(Source data)
★ ★ ★ ★
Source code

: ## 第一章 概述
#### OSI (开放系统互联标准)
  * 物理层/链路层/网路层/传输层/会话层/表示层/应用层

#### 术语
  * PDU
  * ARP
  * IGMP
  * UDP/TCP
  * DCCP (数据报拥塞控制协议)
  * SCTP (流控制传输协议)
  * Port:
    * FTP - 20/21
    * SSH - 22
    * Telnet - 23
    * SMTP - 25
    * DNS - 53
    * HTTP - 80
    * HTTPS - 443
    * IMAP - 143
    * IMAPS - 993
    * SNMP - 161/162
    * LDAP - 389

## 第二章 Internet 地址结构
★ ★ ★ ★
Your output should be the lines from the one with "#### OSI (开放系统互联标准)" through the last line of the entries above, copied exactly and nothing more.

_EXERCISE OUTPUT_
#### OSI (开放系统互联标准)
  * 物理层/链路层/网路层/传输层/会话层/表示层/应用层

#### 术语
  * PDU
  * ARP
  * IGMP
  * UDP/TCP
  * DCCP (数据报拥塞控制协议)
  * SCTP (流控制传输协议)
  * Port:
    * FTP - 20/21
    * SSH - 22
    * Telnet - 23
    * SMTP - 25
    * DNS - 53
    * HTTP - 80
    * HTTPS - 443
    * IMAP - 143
    * IMAPS - 993
    * SNMP - 161/162
    * LDAP - 389

## 第二章 Internet 地址结构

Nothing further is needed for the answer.